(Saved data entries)

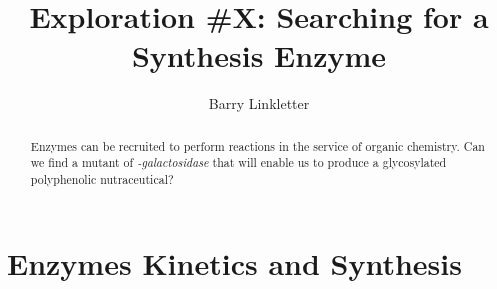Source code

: \documentclass[]{tufte-handout}
\title{Exploration \#X: Searching for a Synthesis Enzyme}
\author[Barry Linkletter]{Barry Linkletter}
\date{} %
\begin{document}
\justifying


\maketitle%

\begin{abstract}
\noindent Enzymes can be recruited to perform reactions in the service of organic chem\-istry. Can we find a mutant of  \emph{\textbeta -galactosidase} that will enable us to produce a gly\-cos\-yl\-at\-ed polyphenolic nutraceutical?

\end{abstract}





\section{Enzymes Kinetics and Synthesis}
\end{document}
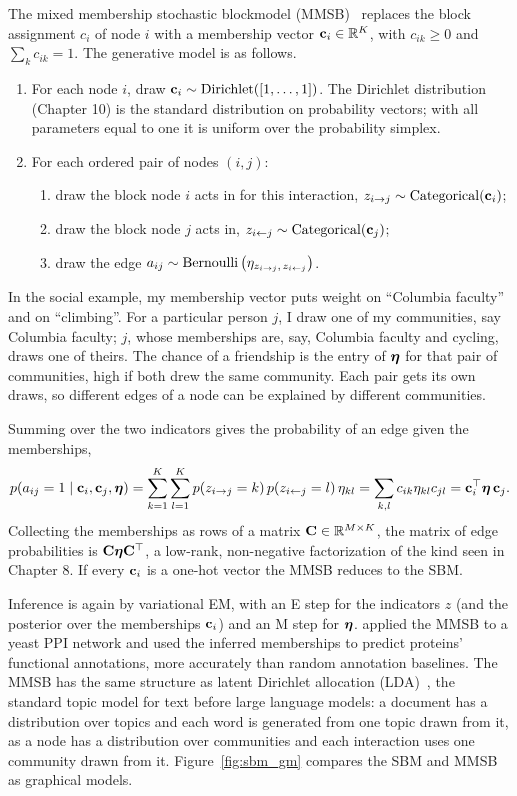 The mixed membership stochastic blockmodel (MMSB)~\citep{airoldi2008} replaces the block assignment $c_i$ of node $i$ with a membership vector $\vc_i\in\R^K$, with $c_{ik}\ge0$ and $\sum_kc_{ik}=1$. The generative model is as follows.
\begin{enumerate}
  \item For each node $i$, draw $\vc_i\sim\Dir([1,\dots,1])$. The Dirichlet distribution (Chapter 10) is the standard distribution on probability vectors; with all parameters equal to one it is uniform over the probability simplex.
  \item For each ordered pair of nodes $(i,j)$:
  \begin{enumerate}
    \item draw the block node $i$ acts in for this interaction, $z_{i\to j}\sim\Cat(\vc_i)$;
    \item draw the block node $j$ acts in, $z_{i\leftarrow j}\sim\Cat(\vc_j)$;
    \item draw the edge $a_{ij}\sim\Bern\big(\eta_{z_{i\to j},\,z_{i\leftarrow j}}\big)$.
  \end{enumerate}
\end{enumerate}
In the social example, my membership vector puts weight on ``Columbia faculty'' and on ``climbing''. For a particular person $j$, I draw one of my communities, say Columbia faculty; $j$, whose memberships are, say, Columbia faculty and cycling, draws one of theirs. The chance of a friendship is the entry of $\veta$ for that pair of communities, high if both drew the same community. Each pair gets its own draws, so different edges of a node can be explained by different communities.

Summing over the two indicators gives the probability of an edge given the memberships,
\begin{equation}
  p(a_{ij}=1\mid\vc_i,\vc_j,\veta) = \sum_{k=1}^K\sum_{l=1}^Kp(z_{i\to j}=k)\,p(z_{i\leftarrow j}=l)\,\eta_{kl} = \sum_{k,l}c_{ik}\eta_{kl}c_{jl} = \vc_i^\top\veta\,\vc_j .
\end{equation}
Collecting the memberships as rows of a matrix $\mathbf{C}\in\R^{M\times K}$, the matrix of edge probabilities is $\mathbf{C}\veta\mathbf{C}^\top$, a low-rank, non-negative factorization of the kind seen in Chapter 8. If every $\vc_i$ is a one-hot vector the MMSB reduces to the SBM.

Inference is again by variational EM, with an E step for the indicators $z$ (and the posterior over the memberships $\vc_i$) and an M step for $\veta$. \citet{airoldi2008} applied the MMSB to a yeast PPI network and used the inferred memberships to predict proteins' functional annotations, more accurately than random annotation baselines. The MMSB has the same structure as latent Dirichlet allocation (LDA)~\citep{blei2003}, the standard topic model for text before large language models: a document has a distribution over topics and each word is generated from one topic drawn from it, as a node has a distribution over communities and each interaction uses one community drawn from it. Figure~\ref{fig:sbm_gm} compares the SBM and MMSB as graphical models.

» **TASK REQUIREMENTS**:
What is needed is an exact copy of the line containing "block node $j$" and each line after it, through the final line of the entries above.

» **REPLY**:
    \item draw the block node $j$ acts in, $z_{i\leftarrow j}\sim\Cat(\vc_j)$;
    \item draw the edge $a_{ij}\sim\Bern\big(\eta_{z_{i\to j},\,z_{i\leftarrow j}}\big)$.
  \end{enumerate}
\end{enumerate}
In the social example, my membership vector puts weight on ``Columbia faculty'' and on ``climbing''. For a particular person $j$, I draw one of my communities, say Columbia faculty; $j$, whose memberships are, say, Columbia faculty and cycling, draws one of theirs. The chance of a friendship is the entry of $\veta$ for that pair of communities, high if both drew the same community. Each pair gets its own draws, so different edges of a node can be explained by different communities.

Summing over the two indicators gives the probability of an edge given the memberships,
\begin{equation}
  p(a_{ij}=1\mid\vc_i,\vc_j,\veta) = \sum_{k=1}^K\sum_{l=1}^Kp(z_{i\to j}=k)\,p(z_{i\leftarrow j}=l)\,\eta_{kl} = \sum_{k,l}c_{ik}\eta_{kl}c_{jl} = \vc_i^\top\veta\,\vc_j .
\end{equation}
Collecting the memberships as rows of a matrix $\mathbf{C}\in\R^{M\times K}$, the matrix of edge probabilities is $\mathbf{C}\veta\mathbf{C}^\top$, a low-rank, non-negative factorization of the kind seen in Chapter 8. If every $\vc_i$ is a one-hot vector the MMSB reduces to the SBM.

Inference is again by variational EM, with an E step for the indicators $z$ (and the posterior over the memberships $\vc_i$) and an M step for $\veta$. \citet{airoldi2008} applied the MMSB to a yeast PPI network and used the inferred memberships to predict proteins' functional annotations, more accurately than random annotation baselines. The MMSB has the same structure as latent Dirichlet allocation (LDA)~\citep{blei2003}, the standard topic model for text before large language models: a document has a distribution over topics and each word is generated from one topic drawn from it, as a node has a distribution over communities and each interaction uses one community drawn from it. Figure~\ref{fig:sbm_gm} compares the SBM and MMSB as graphical models.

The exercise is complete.